From Sulu to Sabah: Indigenous Sovereignty in the Shadows of Empire
By Remy Majangkim
Introduction
KOTA KINABALU: The Palawan–Sabah question is often framed as a geopolitical dispute between two nations, but beneath the surface lies a deeper, older story—one of indigenous sovereignty, maritime memory, and cultural continuity.
For the Tausug, Sama-Bajau, and other seafaring peoples of the Sulu Sea, the waters between Palawan and Sabah are not contested territory. They are ancestral highways, sacred spaces, and homes.
As states debate ownership, these communities live the consequences of being forgotten.
Historical Roots
Long before colonial powers carved up Southeast Asia, the Brunei Sultanate, and later the Sulu Sultanate, ruled a vast maritime domain that included parts of present-day Palawan and North Borneo.
The 1877 and 1878 lease agreement between the Sultanate and Overbeck and later the British North Borneo Company—inherited by Malaysia—remains the legal cornerstone of the Philippines’ claim to Sabah.
Yet this legal narrative often overlooks the indigenous systems of governance and kinship that predate European treaties.
The Spanish, British, and American empires disrupted these indigenous networks, imposing borders that fractured communities and redefined sovereignty in terms alien to the people who had long lived across these waters. The legacy of these colonial arrangements continues to shape the region’s political landscape.
Modern Displacement
Today, the descendants of those early maritime communities face a different kind of struggle.
In Sabah, thousands of Sama-Bajau live without legal status, denied access to education, healthcare, and employment.
Many were born in Malaysia but lack documentation, leaving them vulnerable to arrest and deportation.
In Palawan, similar communities face marginalisation, often excluded from national conversations about sovereignty and development.
Territorial disputes like the Palawan–Sabah claim rarely centre these voices. Instead, they become collateral damage in a geopolitical tug-of-war.
The irony is stark: while states argue over ownership, the original stewards of the sea are rendered invisible.
Legal and Political Blind Spots
Legal frameworks surrounding the Sabah claim—from the 1877 and 1878 lease to the ICJ’s Ligitan and Sipadan ruling—focus on state actors and colonial documents. They rarely account for the indigenous peoples whose lives and histories span both sides of the sea.
ASEAN, despite its emphasis on regional harmony, has no mechanism to address ancestral claims or cultural continuity that defies national borders.

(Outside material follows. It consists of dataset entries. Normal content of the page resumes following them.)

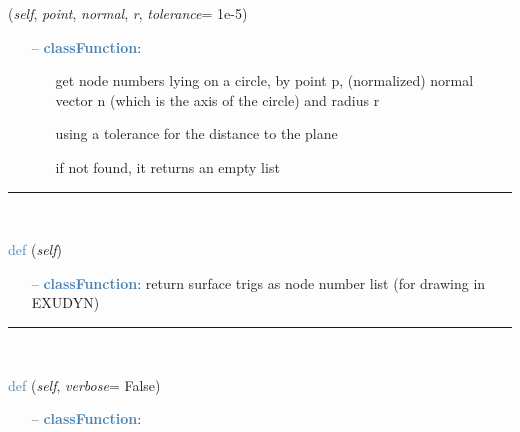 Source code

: \begin{itemize}[leftmargin=1.4cm]
\begin{itemize}[leftmargin=0.5cm]
\begin{itemize}[leftmargin=1.4cm]
\begin{itemize}[leftmargin=0.5cm]
\begin{flushleft}
({\it self}, {\it point}, {\it normal}, {\it r}, {\it tolerance}= 1e-5)
\end{flushleft}
\setlength{\itemindent}{0.7cm}
\begin{itemize}[leftmargin=0.7cm]
  \item[--]  \textcolor{steelblue}{\bf classFunction}: \vspace{-6pt}
  \begin{itemize}[leftmargin=1.2cm]
\setlength{\itemindent}{-0.7cm}
    \item[] get node numbers lying on a circle, by point p, (normalized) normal vector n (which is the axis of the circle) and radius r
    \item[] using a tolerance for the distance to the plane
    \item[] if not found, it returns an empty list
  \end{itemize}
\vspace{12pt}\end{itemize}
%
\noindent\rule{8cm}{0.75pt}\vspace{1pt} \\ 
\begin{flushleft}
\noindent \textcolor{steelblue}{def {\bf {}}}\label{sec:FEM:FEMinterface:GetSurfaceTriangles}
({\it self})
\end{flushleft}
\setlength{\itemindent}{0.7cm}
\begin{itemize}[leftmargin=0.7cm]
  \item[--]  \textcolor{steelblue}{\bf classFunction}: return surface trigs as node number list (for drawing in EXUDYN)\vspace{12pt}\end{itemize}
%
\noindent\rule{8cm}{0.75pt}\vspace{1pt} \\ 
\begin{flushleft}
\noindent \textcolor{steelblue}{def {\bf {}}}\label{sec:FEM:FEMinterface:VolumeToSurfaceElements}
({\it self}, {\it verbose}= False)
\end{flushleft}
\setlength{\itemindent}{0.7cm}
\begin{itemize}[leftmargin=0.7cm]
  \item[--]  \textcolor{steelblue}{\bf classFunction}: \vspace{-6pt}
  \begin{itemize}[leftmargin=1.2cm]

\end{itemize}
\end{itemize}
\end{itemize}
\end{itemize}
\end{itemize}
\end{itemize}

Even within national governments, indigenous voices are sidelined.
In Manila, the Sabah claim is often wielded as a political tool. In Putrajaya, concerns about illegal immigration overshadow the historical presence of Tausug and Bajau communities. The legal discourse is rich in precedent but poor in empathy.
Cultural Continuity and Resistance
Borders may divide nations, but they cannot erase memory. In coastal villages of Palawan, elders still recount tales of voyages to Borneo, of kinship ties with families in Sabah, and of a time when the sea was not a frontier but a home. In Sabah, Sama-Bajau communities preserve their traditions through music, boat-making, and sea-based spirituality. These cultural practices are acts of resistance—quiet but powerful assertions of identity in a world that often render them invisible.
Even as governments debate sovereignty, these communities live it every day.
Their resilience is a reminder that sovereignty is not just about flags and treaties—it’s about belonging, memory, and the right to exist with dignity.
Conclusion
The Palawan–Sabah question is more than a geopolitical puzzle—it is a mirror reflecting the unfinished business of colonialism, the fragility of modern borders, and the resilience of indigenous identity.
While governments debate sovereignty in courtrooms and parliaments, the people who have lived across these waters for generations continue to navigate a reality shaped by exclusion and erasure.
To move forward, we must expand our understanding of sovereignty. It is not merely a matter of legal documents or political declarations—it is about who gets to belong, who gets to speak, and who gets to stay.
The voices of the Tausug, Sama-Bajau, and other indigenous communities must no longer be an afterthought. They are not relics of the past; they are the living heart of this contested sea.
As we chart the future of Palawan and Sabah, perhaps the question is not who owns the land but who remembers it, who lives it, and who is willing to share it.